**Stored entries**.
——————————
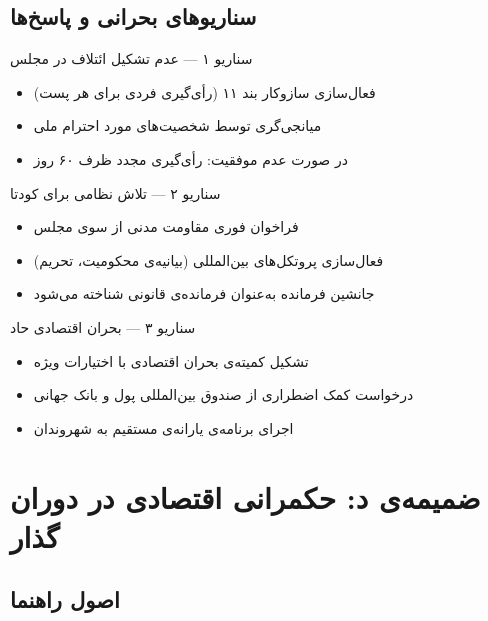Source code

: \section{سناریوهای بحرانی و پاسخ‌ها}

\begin{bandbox}{سناریو ۱ --- عدم تشکیل ائتلاف در مجلس}
\begin{itemize}
  \item فعال‌سازی سازوکار بند ۱۱ (رأی‌گیری فردی برای هر پست)
  \item میانجی‌گری توسط شخصیت‌های مورد احترام ملی
  \item در صورت عدم موفقیت: رأی‌گیری مجدد ظرف ۶۰ روز
\end{itemize}
\end{bandbox}

\begin{bandbox}{سناریو ۲ --- تلاش نظامی برای کودتا}
\begin{itemize}
  \item فراخوان فوری مقاومت مدنی از سوی مجلس
  \item فعال‌سازی پروتکل‌های بین‌المللی (بیانیه‌ی محکومیت، تحریم)
  \item جانشین فرمانده به‌عنوان فرمانده‌ی قانونی شناخته می‌شود
\end{itemize}
\end{bandbox}

\begin{bandbox}{سناریو ۳ --- بحران اقتصادی حاد}
\begin{itemize}
  \item تشکیل کمیته‌ی بحران اقتصادی با اختیارات ویژه
  \item درخواست کمک اضطراری از صندوق بین‌المللی پول و بانک جهانی
  \item اجرای برنامه‌ی یارانه‌ی مستقیم به شهروندان
\end{itemize}
\end{bandbox}

\chapter{ضمیمه‌ی د: حکمرانی اقتصادی در دوران گذار}
\label{app:economic}

\section{اصول راهنما}

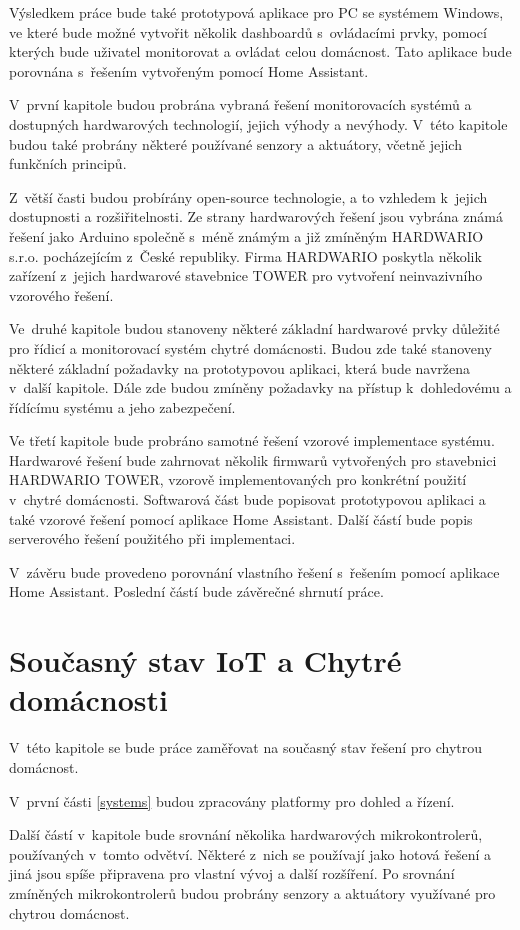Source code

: Výsledkem práce bude také prototypová aplikace pro PC se systémem Windows, ve které bude možné vytvořit několik dashboardů s~ovládacími prvky, pomocí kterých bude uživatel monitorovat a ovládat celou domácnost. Tato aplikace bude porovnána s~řešením vytvořeným pomocí Home Assistant.

V~první kapitole budou probrána vybraná řešení monitorovacích systémů a dostupných hardwarových technologií, jejich výhody a nevýhody. V~této kapitole budou také probrány některé používané senzory a aktuátory, včetně jejich funkčních principů.

Z~větší časti budou probírány open-source technologie, a to vzhledem k~jejich dostupnosti a rozšiřitelnosti. Ze strany hardwarových řešení jsou vybrána známá řešení jako Arduino společně s~méně známým a již zmíněným HARDWARIO s.r.o. pocházejícím z~České republiky. Firma HARDWARIO poskytla několik zařízení z~jejich hardwarové stavebnice TOWER pro vytvoření neinvazivního vzorového řešení.

Ve~druhé kapitole budou stanoveny některé základní hardwarové prvky důležité pro řídicí a monitorovací systém chytré domácnosti. Budou zde také stanoveny některé základní požadavky na prototypovou aplikaci, která bude navržena v~další kapitole. Dále zde budou zmíněny požadavky na přístup k~dohledovému a řídícímu systému a jeho zabezpečení.

Ve třetí kapitole bude probráno samotné řešení vzorové implementace systému. Hardwarové řešení bude zahrnovat několik firmwarů vytvořených pro stavebnici HARDWARIO TOWER, vzorově implementovaných pro konkrétní použití v~chytré domácnosti. Softwarová část bude popisovat prototypovou aplikaci a také vzorové řešení pomocí aplikace Home Assistant. Další částí bude popis serverového řešení použitého při implementaci.

V~závěru bude provedeno porovnání vlastního řešení s~řešením pomocí aplikace Home Assistant. Poslední částí bude závěrečné shrnutí práce.

\chapter{Současný stav IoT a Chytré domácnosti}
\label{currentState}
V~této kapitole se bude práce zaměřovat na současný stav řešení pro chytrou domácnost. 

V~první části \ref{systems} budou zpracovány platformy pro dohled a řízení. 

Další částí v~kapitole bude srovnání několika hardwarových mikrokontrolerů, používaných v~tomto odvětví. Některé z~nich se používají jako hotová řešení a jiná jsou spíše připravena pro vlastní vývoj a další rozšíření. Po srovnání zmíněných mikrokontrolerů budou probrány senzory a aktuátory využívané pro chytrou domácnost.

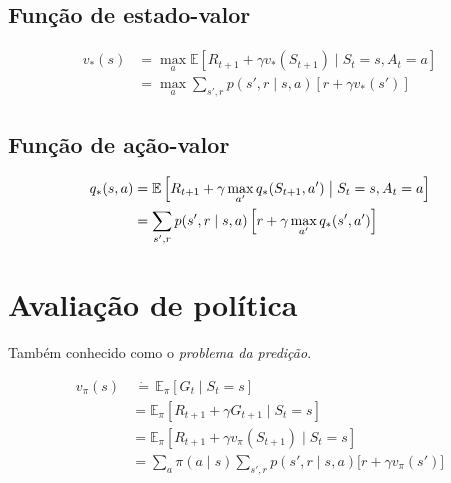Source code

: \documentclass{article}
\begin{document}
        \subsection{Função de estado-valor}
        
            \begin{equation}
                \begin{split}
                    v_*(s) & = \max_a \mathbb{E} \left[ R_{t+1} + \gamma v_*(S_{t+1}) \mid S_t = s, A_t = a \right] \\
                    & = \max_a \sum_{s', r} p(s',r \mid s,a) \left[ r + \gamma v_*(s') \right]
                \end{split}
            \end{equation}
        
        \subsection{Função de ação-valor}
    
            \begin{equation}
                \begin{split}
                    q_*(s,a) & = \mathbb{E} \left[ R_{t+1} + \gamma \max_{a'} q_*(S_{t+1}, a') \bigm\vert S_t = s, A_t = a \right] \\
                    & = \sum_{s', r} p(s',r \mid s,a) \left[ r + \gamma \max_{a'}q_*(s', a') \right]
                \end{split}
            \end{equation}
            
    \section{Avaliação de política}
    
        Também conhecido como o \textit{problema da predição}.
        
        \begin{equation}
            \begin{split}
                v_{\pi}(s) & \ \dot{=} \, \mathbb{E}_{\pi} \left[ G_t \mid S_t = s \right] \\
                & = \mathbb{E}_{\pi} \left[ R_{t+1} + \gamma G_{t+1} \mid S_t = s \right] \\
                & = \mathbb{E}_{\pi} \left[ R_{t+1} + \gamma v_{\pi}(S_{t+1}) \mid S_t = s \right] \\
                & = \sum_a \pi(a \mid s) \sum_{s',r} p(s',r \mid s,a) \Big[ r + \gamma v_{\pi}(s') \Big]
            \end{split}
        \end{equation}
        
\end{document}
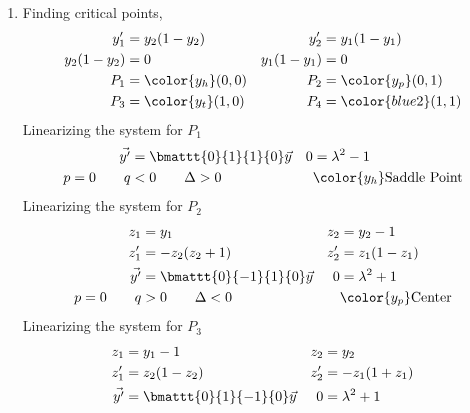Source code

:\begin{enumerate}
    \item Finding critical points,
          \begin{align}
              y_1'         & = y_2(1 - y_2)         &
              y_2'         & = y_1(1 - y_1)           \\
              y_2(1 - y_2) & = 0                    &
              y_1(1 - y_1) & = 0                      \\
              P_1          & = \color{y_h}(0, 0)    &
              P_2          & = \color{y_p} (0, 1)     \\
              P_3          & = \color{y_t} (1, 0)   &
              P_4          & = \color{blue2} (1, 1)
          \end{align}
          Linearizing the system for $ P_1 $
          \begin{align}
              \vec{y'}       & = \bmattt{0}{1}{1}{0} \vec{y}   &
              0              & = \lambda^{2} - 1                 \\
              p = 0 \qquad q & < 0 \qquad \Delta > 0           &
                             & \color{y_h} \text{Saddle Point}
          \end{align}
          Linearizing the system for $ P_2 $
          \begin{align}
              z_1            & = y_1                          &
              z_2            & = y_2 - 1                        \\
              z_1'           & =  -z_2(z_2 + 1)               &
              z_2'           & = z_1(1 - z_1)                   \\
              \vec{y'}       & = \bmattt{0}{-1}{1}{0} \vec{y} &
              0              & = \lambda^{2} + 1                \\
              p = 0 \qquad q & > 0 \qquad \Delta < 0          &
                             & \color{y_p} \text{Center}
          \end{align}
          Linearizing the system for $ P_3 $
          \begin{align}
              z_1            & = y_1 - 1                      &
              z_2            & = y_2                            \\
              z_1'           & =  z_2(1 - z_2)                &
              z_2'           & = -z_1(1 + z_1)                  \\
              \vec{y'}       & = \bmattt{0}{1}{-1}{0} \vec{y} &
              0              & = \lambda^{2} + 1                \\

\end{align}
\end{enumerate}
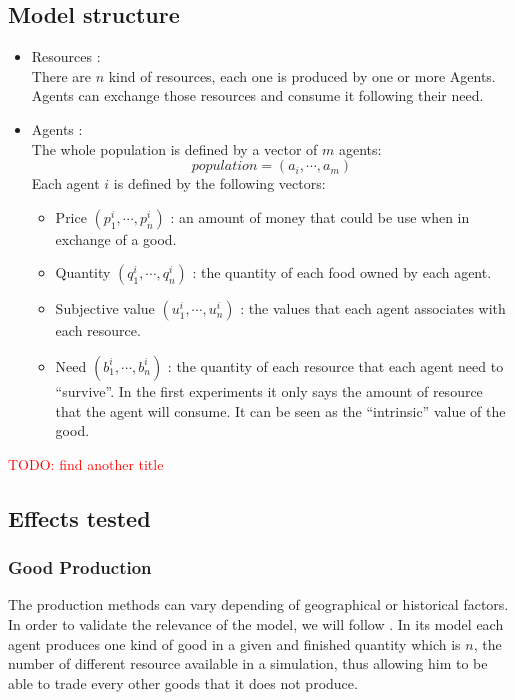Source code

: \documentclass{wscpaperproc}
\newcommand{\memo}[2]{\textcolor{#1}{#2}}
\newcommand{\todo}[1]{\memo{red}{TODO: #1\\}}
\begin{document}
\subsection{Model structure} 
\begin{itemize}
	\item Resources :\\
		There are $n$ kind of resources, each one is produced by one or more Agents. Agents can exchange those resources and consume it following their need.
	\item  Agents :\\
		The whole population is defined by a vector of $m$ agents: 
		$$ population= (a_i, \cdots ,a_m) $$
		Each agent $i$ is defined by the following vectors:
		\begin{itemize}
			\item Price $(p^i_1,\cdots,p^i_n)$ : an amount of money that could be use when in exchange of a good.
			\item Quantity $(q^i_1,\cdots,q^i_n)$ : the quantity of each food owned by each agent.
			\item Subjective value $(u^i_1,\cdots,u^i_n)$ : the values that each agent associates with each resource.
			\item Need $(b^i_1, \cdots, b^i_n)$ :  the quantity of each resource that each agent need to ``survive''. In the first experiments it only says the amount of resource that the agent will consume. It can be seen as the ``intrinsic'' value of the good.
		\end{itemize}
\end{itemize}

\todo{find another title}
\subsection{Effects tested}

\subsubsection{Good Production}\label{production}
The production methods can vary depending of geographical or historical factors. In order to validate the relevance of the model, we will follow \cite{gintis_emergence_2006}. In its model each agent produces one kind of good in a given and finished quantity which is $n$, the number of different resource available in a simulation, thus allowing him to be able to trade every other goods that it does not produce.
\end{document}
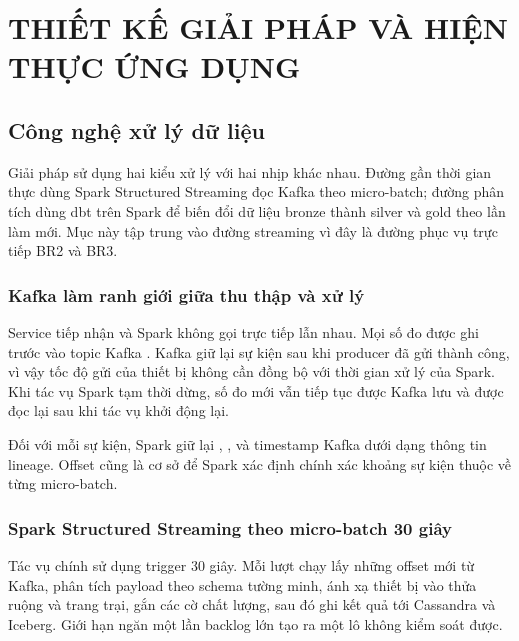 \chapter{THIẾT KẾ GIẢI PHÁP VÀ HIỆN THỰC ỨNG DỤNG}
\label{chap:4-design}





\section{Công nghệ xử lý dữ liệu}
\label{sec:4-processing}

Giải pháp sử dụng hai kiểu xử lý với hai nhịp khác nhau. Đường gần thời gian thực dùng Spark Structured Streaming đọc Kafka theo micro-batch; đường phân tích dùng dbt trên Spark để biến đổi dữ liệu bronze thành silver và gold theo lần làm mới. Mục này tập trung vào đường streaming vì đây là đường phục vụ trực tiếp BR2 và BR3.

\subsection{Kafka làm ranh giới giữa thu thập và xử lý}

Service tiếp nhận và Spark không gọi trực tiếp lẫn nhau. Mọi số đo được ghi trước vào topic Kafka . Kafka giữ lại sự kiện sau khi producer đã gửi thành công, vì vậy tốc độ gửi của thiết bị không cần đồng bộ với thời gian xử lý của Spark. Khi tác vụ Spark tạm thời dừng, số đo mới vẫn tiếp tục được Kafka lưu và được đọc lại sau khi tác vụ khởi động lại.

Đối với mỗi sự kiện, Spark giữ lại , ,  và timestamp Kafka dưới dạng thông tin lineage. Offset cũng là cơ sở để Spark xác định chính xác khoảng sự kiện thuộc về từng micro-batch.

\subsection{Spark Structured Streaming theo micro-batch 30 giây}

Tác vụ chính sử dụng trigger 30 giây. Mỗi lượt chạy lấy những offset mới từ Kafka, phân tích payload theo schema tường minh, ánh xạ thiết bị vào thửa ruộng và trang trại, gắn các cờ chất lượng, sau đó ghi kết quả tới Cassandra và Iceberg. Giới hạn  ngăn một lần backlog lớn tạo ra một lô không kiểm soát được.

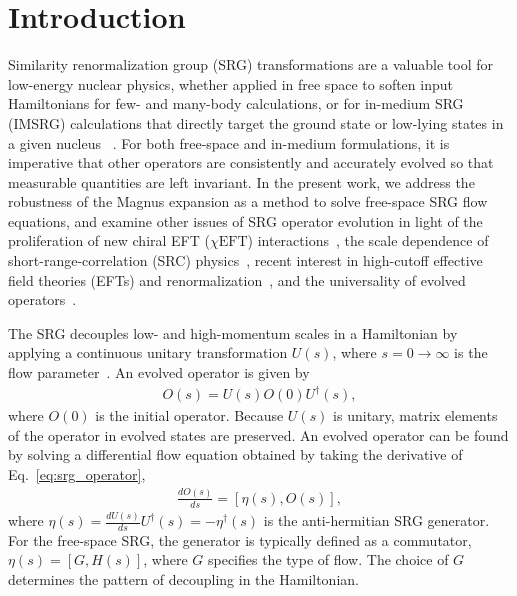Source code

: \documentclass[10pt,aps,prc,floatfix,twocolumn,nofootinbib]{revtex4-1}
\newcommand{\chiEFT}{\ensuremath{\chi{\textrm{EFT}}}}
\begin{document}
\section{Introduction}
\label{sec:intro}


Similarity renormalization group (SRG) transformations are a valuable tool for low-energy nuclear physics, whether applied in free space to soften input Hamiltonians for few- and many-body calculations, or for in-medium SRG (IMSRG) calculations that directly target the ground state or low-lying states in a given nucleus ~\cite{Bogner:2009bt,Furnstahl:2013oba,Hergert:2016iju}.
For both free-space and in-medium formulations, it is imperative that other operators are consistently and accurately evolved so that measurable quantities are left invariant.  
In the present work, we address the robustness of the Magnus expansion as a method to solve free-space SRG flow equations, and examine other issues of SRG operator evolution in light of the proliferation of new chiral EFT (\chiEFT) interactions~\cite{Epelbaum:2014efa,Gezerlis:2014zia,Piarulli:2014bda,Ekstrom:2015rta,Carlsson:2015vda,Reinert:2017usi,Ekstrom:2017koy,Entem:2017gor}, the scale dependence of short-range-correlation (SRC) physics~\cite{Hen:2016kwk,Weiss:2016obx,Cruz-Torres:2019fum,Schmidt:2020kcl}, recent interest in high-cutoff effective field theories (EFTs) and renormalization~\cite{Tews:2018sbi,Hammer:2019poc,vanKolck:2020llt,Tews:2020hgp}, and the universality of evolved operators~\cite{Dainton:2013axa,Arriola:2016fkr}.


The SRG decouples low- and high-momentum scales in a Hamiltonian by applying a continuous unitary transformation $U(s)$, where $s=0 \rightarrow \infty$ is the flow parameter~\cite{Bogner:2006pc}.
An evolved operator is given by
%
\begin{eqnarray}
	\label{eq:srg_operator}
	O(s) = U(s) O(0) U^{\dagger}(s),
\end{eqnarray}
%
where $O(0)$ is the initial operator.
Because $U(s)$ is unitary, matrix elements of the operator in evolved states are preserved.
An evolved operator can be found by solving a differential flow equation obtained by taking the derivative of Eq.~\eqref{eq:srg_operator},
%
\begin{eqnarray}
	\label{eq:srg_flow}
	\frac{dO(s)}{ds} = [\eta(s), O(s)],
\end{eqnarray}
%
where $\eta(s)=\frac{dU(s)}{ds} U^{\dagger}(s) = -\eta^{\dagger}(s)$ is 
the anti-hermitian SRG generator.
For the free-space SRG, the generator is typically defined as a commutator, $\eta(s) = [G, H(s)]$, where $G$ specifies the type of flow.
The choice of $G$ determines the pattern of decoupling in the Hamiltonian.
\end{document}
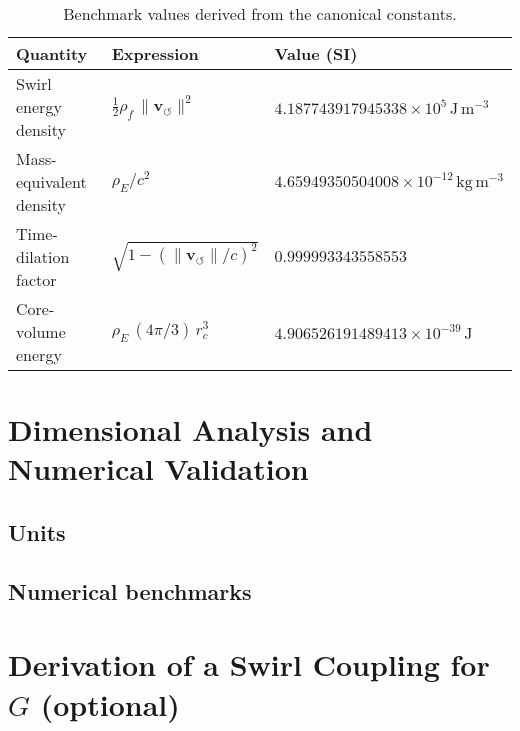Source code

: \documentclass[11pt,a4paper]{article}
\newcommand{\rhoE}{\rho_{!E}}                            %
\begin{document}
\begin{table}[h]
\centering
\caption{Benchmark values derived from the canonical constants.}
\begin{tabular}{@{}lll@{}}
\toprule
Quantity & Expression & Value (SI) \\
\midrule
Swirl energy density & $\tfrac{1}{2}\rho_{\!f}\,\lVert\mathbf{v}_{\!\boldsymbol{\circlearrowleft}}\rVert^2$ & $4.187743917945338\times10^{5}\,\mathrm{J\,m^{-3}}$ \\
Mass-equivalent density & $\rho_{\!E}/c^2$ & $4.65949350504008\times10^{-12}\,\mathrm{kg\,m^{-3}}$ \\
Time-dilation factor & $\sqrt{1-(\lVert\mathbf{v}_{\!\boldsymbol{\circlearrowleft}}\rVert/c)^2}$ & $0.999993343558553$ \\
Core-volume energy & $\rho_{\!E}\,(4\pi/3)\,r_c^3$ & $4.906526191489413\times10^{-39}\,\mathrm{J}$ \\
\bottomrule
\end{tabular}
\end{table}

\section{Dimensional Analysis and Numerical Validation}

\label{app:num}



\subsection{Units}



\subsection{Numerical benchmarks}



\section{Derivation of a Swirl Coupling for $G$ (optional)}

\end{document}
——————————
**Problem**.
Return the line that contains "values derived from" along with every line after it through the end of the entries, exactly, adding nothing.

**Solution**.
\caption{Benchmark values derived from the canonical constants.}
\begin{tabular}{@{}lll@{}}
\toprule
Quantity & Expression & Value (SI) \\
\midrule
Swirl energy density & $\tfrac{1}{2}\rho_{\!f}\,\lVert\mathbf{v}_{\!\boldsymbol{\circlearrowleft}}\rVert^2$ & $4.187743917945338\times10^{5}\,\mathrm{J\,m^{-3}}$ \\
Mass-equivalent density & $\rho_{\!E}/c^2$ & $4.65949350504008\times10^{-12}\,\mathrm{kg\,m^{-3}}$ \\
Time-dilation factor & $\sqrt{1-(\lVert\mathbf{v}_{\!\boldsymbol{\circlearrowleft}}\rVert/c)^2}$ & $0.999993343558553$ \\
Core-volume energy & $\rho_{\!E}\,(4\pi/3)\,r_c^3$ & $4.906526191489413\times10^{-39}\,\mathrm{J}$ \\
\bottomrule
\end{tabular}
\end{table}

\section{Dimensional Analysis and Numerical Validation}

\label{app:num}



\subsection{Units}



\subsection{Numerical benchmarks}



\section{Derivation of a Swirl Coupling for $G$ (optional)}

\end{document}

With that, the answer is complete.